There are plenty of problems with proposed licensing alternatives. Back in April 2020, when the diploma privilege plus conversation got rolling in earnest, Above the Law laid out key problems with any solution requiring an apprenticeship model:
This isn’t a problem for law school grads with jobs lined up in the industry. An associate’s first year is where most of an attorney’s practical education happens anyway. But for those not planning to work explicitly in the legal services industry or those planning to go solo out of the gate, where are they finding these positions? The law is already a harsh workplace of long hours and occasionally dictatorial personalities. Add in that there is already an unfortunate loophole in the labor laws that allows practitioners to employ lawyers without paying them a minimum wage and the risks to aspiring attorneys of handing considerable licensing power to their supervisors is obvious before we even broach the risk of sexual or racial harassment. Without a solution that protects law school graduates from exploitation, the diploma privilege plus regime will always have this lingering weakness.
This seems to have matched up with the commission’s findings regarding the Ontario model:
But this doesn’t justify downplaying the whole inquiry into alternatives (up to and including the idea of relegating it to a footnote). Going into further detail about these issues helps future reformers craft better solutions. An external apprenticeship raises the prospect of abuse and exploitation. Could diploma privilege plus be limited to law schools that provide a defined period of practical, experiential work? Probably. Someone reading about the specific issues in Ontario might mention that.
And that’s why some of these commissioners get hot and bothered by the mention of alternatives at all. The less said about the second half of the group’s mandate the better! It could give people ideas.
Because the problem with a commission designed to “represent a wide range of stakeholders” is that some of those holders have a stake in keeping everything the way it is.
[UPDATE: Chief of Programs Donna Hershkowitz provided this statement:
“The purpose of the Monday Commission meeting is to ensure that the report accurately reflects the proceedings and actions of the Commission. As will be explained at the meeting, the Commissioners were given the opportunity, individually, to indicate where they thought the report did not reflect the Commission’s discussions or actions. That is what is reflected in strikethrough, underline, or comment bubbles. The meeting on February 27 will focus on the comments in the comment bubbles to reach consensus on how to best reflect what the Commission heard and acted on. Comments that reflect what commissioners hoped the outcome would be, but not what the outcomes were, may be more appropriate for a dissenting opinion.”
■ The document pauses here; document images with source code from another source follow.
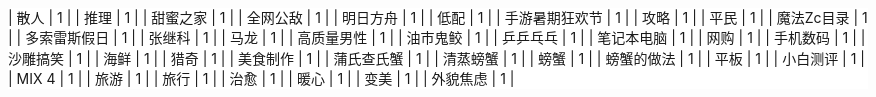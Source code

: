 | 散人 | 1 |
| 推理 | 1 |
| 甜蜜之家 | 1 |
| 全网公敌 | 1 |
| 明日方舟 | 1 |
| 低配 | 1 |
| 手游暑期狂欢节 | 1 |
| 攻略 | 1 |
| 平民 | 1 |
| 魔法Zc目录 | 1 |
| 多索雷斯假日 | 1 |
| 张继科 | 1 |
| 马龙 | 1 |
| 高质量男性 | 1 |
| 油市鬼鲛 | 1 |
| 乒乒乓乓 | 1 |
| 笔记本电脑 | 1 |
| 网购 | 1 |
| 手机数码 | 1 |
| 沙雕搞笑 | 1 |
| 海鲜 | 1 |
| 猎奇 | 1 |
| 美食制作 | 1 |
| 蒲氏查氏蟹 | 1 |
| 清蒸螃蟹 | 1 |
| 螃蟹 | 1 |
| 螃蟹的做法 | 1 |
| 平板 | 1 |
| 小白测评 | 1 |
| MIX 4 | 1 |
| 旅游 | 1 |
| 旅行 | 1 |
| 治愈 | 1 |
| 暖心 | 1 |
| 变美 | 1 |
| 外貌焦虑 | 1 |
It’s certainly true that the strikethrough, underline, and comment are there to facilitate the upcoming meeting. But it certainly throws some of the commenters to the wolves to have a public record of their informal and seemingly off-the-cuff comments — some of which appear to advocate wholesale deletions of the commission even considering alternatives.
Maybe everyone knew these comments would be publicized and wrote them this way anyway, but… I certainly wouldn’t expect lawyers to do that.]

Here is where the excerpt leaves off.